Cet article explique, en termes pratiques, comment fonctionne la franchise de l’assurance du syndicat, dans quels cas elle est imputée aux charges communes, et quand elle peut être réclamée à un copropriétaire. Vous trouverez aussi des conseils pour outiller le conseil d’administration (CA) et éviter les litiges.
Assurance du syndicat et franchise: l’essentiel à retenir
Le syndicat des copropriétaires doit assurer l’immeuble (parties communes et, selon la couverture, certains éléments standards des parties privatives). La police d’assurance comporte une franchise: c’est le montant que le syndicat assume avant l’indemnisation. Plus la franchise est élevée, plus la prime peut être basse, et inversement. Une franchise importante réduit donc la fréquence des réclamations mineures, mais augmente le risque financier lorsqu’un sinistre survient.
Le Code civil du Québec encadre l’assurance en copropriété et les responsabilités qui en découlent (cf. art. 1073 et suivants C.c.Q.). Les articles sur l’imputation de la franchise et des dommages au copropriétaire à l’origine d’un sinistre ont été précisés au fil des réformes. Retenez surtout:
- Le syndicat demeure le preneur d’assurance pour l’immeuble.
- La franchise est une dépense du syndicat, sauf circonstances permettant de l’imputer à un copropriétaire.
- Le règlement de l’immeuble peut préciser les cas d’imputation au copropriétaire, dans les limites du C.c.Q.
Pour consulter le texte officiel, voyez le Code civil sur LégisQuébec (cf. art. 1073 et 1074.1 à 1074.3 C.c.Q.).

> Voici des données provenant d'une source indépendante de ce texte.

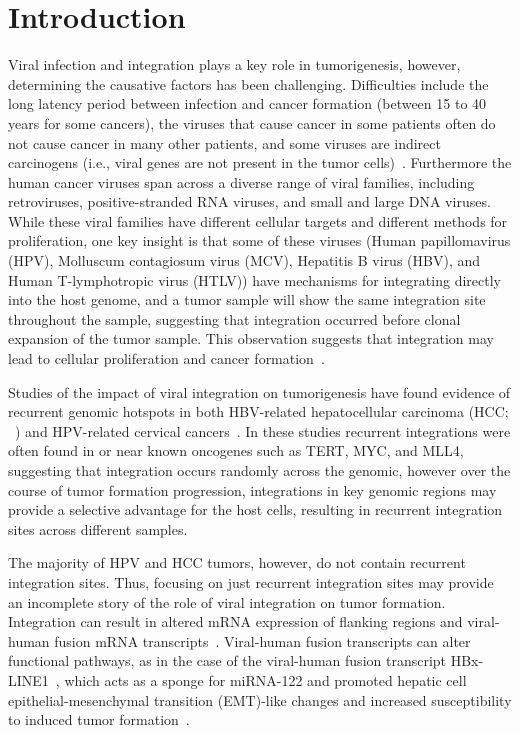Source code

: \documentclass[10pt]{article}
\begin{document}
\section*{Introduction}
Viral infection and integration plays a key role in tumorigenesis, however, determining the causative factors has been challenging.  Difficulties include the long latency period between infection and cancer formation (between 15 to 40 years for some cancers), the viruses that cause cancer in some patients often do not cause cancer in many other patients, and some viruses are indirect carcinogens (i.e., viral genes are not present in the tumor cells)~\cite{Hausen2009}.  Furthermore the human cancer viruses span across a diverse range of viral families, including retroviruses, positive-stranded RNA viruses, and small and large DNA viruses.  While these viral families have different cellular targets and different methods for proliferation, one key insight is that some of these viruses (Human papillomavirus (HPV), Molluscum contagiosum virus (MCV), Hepatitis B virus (HBV), and Human T-lymphotropic virus (HTLV)) have mechanisms for integrating directly into the host genome, and a tumor sample will show the same integration site throughout the sample, suggesting that integration occurred before clonal expansion of the tumor sample.  This observation suggests that integration may lead to cellular proliferation and cancer formation~\cite{Moore2010}.

Studies of the impact of viral integration on tumorigenesis have found evidence of recurrent genomic hotspots in both HBV-related hepatocellular carcinoma (HCC; ~\cite{Ding2012, Khoury2013}) and HPV-related cervical cancers~\cite{Schmitz2012}.  In these studies recurrent integrations were often found in or near known oncogenes such as TERT, MYC, and MLL4, suggesting that integration occurs randomly across the genomic, however over the course of tumor formation progression, integrations in key genomic regions may provide a selective advantage for the host cells, resulting in recurrent integration sites across different samples.  

The majority of HPV and HCC tumors, however, do not contain recurrent integration sites.  Thus, focusing on just recurrent integration sites may provide an incomplete story of the role of viral integration on tumor formation.  Integration can result in altered mRNA expression of flanking regions and viral-human fusion mRNA transcripts~\cite{Tang2013}.  Viral-human fusion transcripts can alter functional pathways, as in the case of the viral-human fusion transcript HBx-LINE1~\cite{Lau2014}, which acts as a sponge for miRNA-122 and promoted hepatic cell epithelial-mesenchymal transition (EMT)-like changes and increased susceptibility to induced tumor formation~\cite{Liang2016}.  
\end{document}
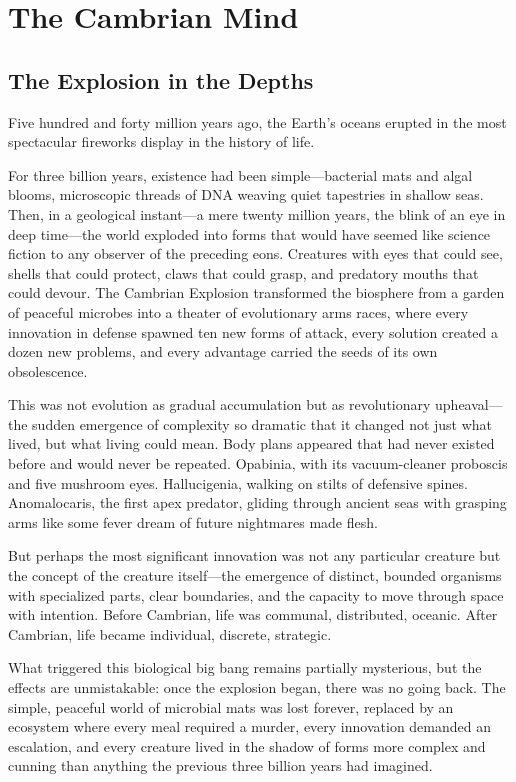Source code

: \chapter{The Cambrian Mind}

\section{The Explosion in the Depths}

Five hundred and forty million years ago, the Earth's oceans erupted in the most spectacular fireworks display in the history of life.

For three billion years, existence had been simple—bacterial mats and algal blooms, microscopic threads of DNA weaving quiet tapestries in shallow seas. Then, in a geological instant—a mere twenty million years, the blink of an eye in deep time—the world exploded into forms that would have seemed like science fiction to any observer of the preceding eons. Creatures with eyes that could see, shells that could protect, claws that could grasp, and predatory mouths that could devour. The Cambrian Explosion transformed the biosphere from a garden of peaceful microbes into a theater of evolutionary arms races, where every innovation in defense spawned ten new forms of attack, every solution created a dozen new problems, and every advantage carried the seeds of its own obsolescence.

This was not evolution as gradual accumulation but as revolutionary upheaval—the sudden emergence of complexity so dramatic that it changed not just what lived, but what living could mean. Body plans appeared that had never existed before and would never be repeated. Opabinia, with its vacuum-cleaner proboscis and five mushroom eyes. Hallucigenia, walking on stilts of defensive spines. Anomalocaris, the first apex predator, gliding through ancient seas with grasping arms like some fever dream of future nightmares made flesh.

But perhaps the most significant innovation was not any particular creature but the concept of the creature itself—the emergence of distinct, bounded organisms with specialized parts, clear boundaries, and the capacity to move through space with intention. Before Cambrian, life was communal, distributed, oceanic. After Cambrian, life became individual, discrete, strategic.

What triggered this biological big bang remains partially mysterious, but the effects are unmistakable: once the explosion began, there was no going back. The simple, peaceful world of microbial mats was lost forever, replaced by an ecosystem where every meal required a murder, every innovation demanded an escalation, and every creature lived in the shadow of forms more complex and cunning than anything the previous three billion years had imagined.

Qui paie la franchise après un sinistre? Scénarios courants
La règle s’analyse en fonction de la faute, de l’origine du sinistre et des règles internes de la copropriété.
1) Dommages aux parties communes, sans faute identifiable
- Si un tuyau commun éclate sans faute, la franchise liée à la réclamation du syndicat est une charge commune. Elle est alors répartie entre tous les copropriétaires selon leur quote-part, comme toute dépense d’exploitation.
- Le CA l’enregistre en comptabilité et l’explique dans le procès-verbal (PV) de réunion. Selon l’ampleur, la dépense peut être couverte par le budget courant ou nécessiter une cotisation spéciale.
2) Faute d’un copropriétaire, d’un locataire ou d’un entrepreneur engagé par lui
- Si un sinistre résulte d’une faute, d’une négligence ou d’un manquement (ex.: travaux non conformes, entretien déficient d’un chauffe-eau en partie privative), le syndicat peut réclamer la franchise et les dommages non couverts à la personne fautive, sous réserve de preuve et des dispositions de la DCV (cf. art. 1074.1 C.c.Q.).
- Le copropriétaire fautif peut à son tour se tourner vers son assurance responsabilité civile (contrat d’assurance copropriétaire) pour rembourser le syndicat.
3) Sinistre prenant naissance dans une partie privative, sans faute prouvée
- Plusieurs DCV ou règlements prévoient que, lorsque le sinistre prend naissance dans une partie privative ou dans les améliorations d’un copropriétaire, le syndicat peut imputer au copropriétaire concerné un montant allant jusqu’à la franchise, même sans faute. Cette possibilité doit être expressément prévue et respecter le C.c.Q. (cf. art. 1074.2 C.c.Q.).
- Avant d’imputer, le CA doit confirmer: a) l’origine du sinistre, b) la clause applicable, c) la notification adéquate au copropriétaire, et d) l’opportunité d’une réclamation à l’assureur du copropriétaire (avenant couvrant la franchise du syndicat).
4) Parties privatives non assurées par le syndicat
- Les biens meubles et les améliorations privés ne sont pas couverts par l’assurance du syndicat. Ils relèvent de l’assurance du copropriétaire. La franchise du syndicat ne s’applique pas à ces réclamations privées.
En pratique, plusieurs litiges naissent d’une confusion entre « faute » et « origine » du sinistre. L’origine dans une partie privative ne suffit pas toujours; il faut la base légale (règlement/DCV) ou la preuve de faute pour imputer.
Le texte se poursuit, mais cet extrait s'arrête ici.